# Matrix Alignment Prototype - HPC Performance Demonstration

This repository contains a standalone C implementation demonstrating memory alignment effects on high-performance computing performance. The prototype investigates performance variability issues related to memory alignment, specifically examining patterns described in OpenBLAS Issue #3879.

## Project Overview

This repository focuses on the practical implementation and benchmarking framework:

- **C Prototype**: Custom implementation demonstrating cache-blocked matrix multiplication with AVX SIMD optimizations
- **Memory Alignment Comparison**: Compares 64-byte cache-line aligned vs 16-byte aligned memory access patterns
- **Benchmarking Framework**: Automated scripts for performance testing and visualization
- **Performance Analysis**: Tools for measuring and visualizing alignment effects across different matrix sizes

## Project Structure

```text
.
├── matrix_alignment_prototype.c   # C implementation demonstrating alignment effects
├── Makefile                        # Build configuration for C prototype
├── generate_plots.py               # Python script for performance visualization
├── run_benchmark_sizes.sh         # Automated benchmarking script
├── run_all_tests.sh               # Complete test suite orchestrator
├── benchmark_results.csv          # Collected performance data (generated)
├── requirements.txt               # Python dependencies
└── assets/                        # Generated plots and figures
```

## Building and Running

### Prerequisites

- GCC compiler with AVX support
- Python 3 with matplotlib and numpy
- LaTeX distribution (for report compilation)
- Make utility

### Compiling the C Prototype

```bash
make
```

This will compile `matrix_alignment_prototype.c` with AVX optimizations enabled.

### Running Benchmarks

Run the complete test suite:

```bash
./run_all_tests.sh
```

Or run benchmarks for specific matrix sizes:

```bash
./run_benchmark_sizes.sh
```

For CSV output:

```bash
./matrix_alignment_prototype -s 1024 --csv
```

### Generating Visualizations

After running benchmarks, generate plots:

```bash
python3 generate_plots.py
```

Plots will be saved in the `assets/` directory.

## Key Features

### Memory Alignment Demonstration

The prototype demonstrates:

- **Aligned version**: Uses 64-byte cache-line aligned memory with `_mm256_load_ps` (aligned SIMD loads)
- **Misaligned version**: Uses 16-byte aligned memory with `_mm256_loadu_ps` (unaligned SIMD loads)
- **Cache-blocked algorithm**: Implements tiled matrix multiplication for optimal cache utilization
- **Performance variability analysis**: Measures and visualizes alignment effects across different matrix sizes

### Benchmarking Framework

The automated framework includes:

- Multiple matrix size testing (512, 1024, 1500, 2048)
- CSV data collection for reproducibility
- Python visualization generating multiple analysis plots
- Execution time, speedup ratio, variability, and GFLOPS metrics

## Results

The implementation demonstrates performance variability patterns consistent with OpenBLAS Issue #3879, showing:

- Peak variability of 6.6% at matrix size 512
- Size-dependent performance differences
- Architecture-sensitive alignment effects
- Reduced variability on modern hardware (Zen 3) compared to older architectures (Zen 2)

## Technical Details

### Memory Alignment Implementation

The prototype demonstrates two memory allocation strategies:

- **Aligned allocation**: Uses `posix_memalign()` to allocate memory aligned to 64-byte cache-line boundaries
- **Misaligned allocation**: Simulates C++ default 16-byte alignment by offsetting pointers from cache-line boundaries

### SIMD Optimizations

When compiled with AVX support, the implementation uses:

- `_mm256_load_ps()`: Aligned SIMD loads (faster, requires 32-byte alignment)
- `_mm256_loadu_ps()`: Unaligned SIMD loads (slower, works with any alignment)

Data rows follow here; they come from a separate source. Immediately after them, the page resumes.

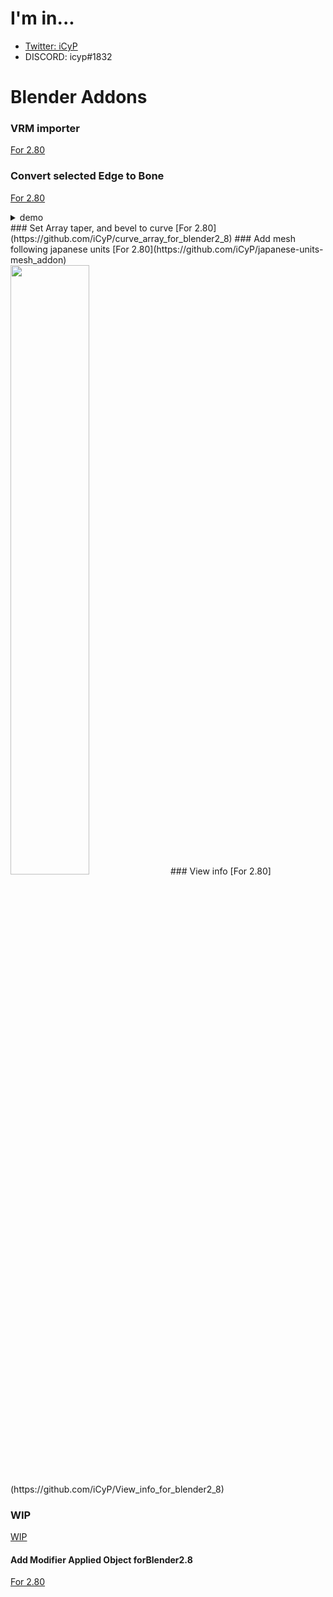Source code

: # I'm in...
 - [Twitter: iCyP](https://twitter.com/iCyP)
 - DISCORD: icyp#1832
 
# Blender Addons
### VRM importer
[For 2.80](https://github.com/iCyP/VRM_IMPORTER_for_Blender2_8)
### Convert selected Edge to Bone
[For 2.80](https://github.com/iCyP/edge_to_bone_for_blender_2_8)
<details>
<summary>demo</summary>
<pre>
<code>
<script type="application/javascript" src="https://embed.nicovideo.jp/watch/sm34800449/script?w=640&h=360"></script><noscript><a href="https://www.nicovideo.jp/watch/sm34800449">edge_to_bone_for_blender_2_8 デモ</a></noscript>
</code>
</pre>
</details>
### Set Array taper, and bevel to curve 
[For 2.80](https://github.com/iCyP/curve_array_for_blender2_8)
### Add mesh following japanese units
[For 2.80](https://github.com/iCyP/japanese-units-mesh_addon)<br>
<img src="../Res/jp_mesh.png" width="50%">
### View info
[For 2.80](https://github.com/iCyP/View_info_for_blender2_8)

### WIP
[WIP](https://github.com/iCyP/color_helper_for_blender2_8)
#### Add Modifier Applied Object forBlender2.8
[For 2.80](https://github.com/iCyP/Add_Modifier_Applied_Object_forBlender2_8)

### Cache-Blocked Algorithm

The matrix multiplication uses a tiled (cache-blocked) approach:

- Tile size: 64x64 elements (256 bytes for floats)
- Maximizes cache line utilization
- Reduces memory bandwidth requirements
- Enables better spatial locality

## Background

This implementation was developed to investigate performance variability patterns described in OpenBLAS Issue #3879, which reported up to 2x performance differences depending on memory alignment. The prototype demonstrates that:

- Performance variability is size-dependent and architecture-sensitive
- Modern CPUs (Zen 3) show reduced alignment sensitivity compared to older architectures (Zen 2)
- Proper cache-line alignment reduces performance unpredictability

## Related Work

This prototype is based on analysis of OpenBLAS Issue #3879, which documented performance variability in matrix multiplication operations due to memory alignment. The implementation demonstrates similar variability patterns while providing a standalone, reproducible example.

## License

This project is for educational and research purposes. Code implementations are provided for demonstration of HPC optimization principles related to memory alignment and SIMD vectorization.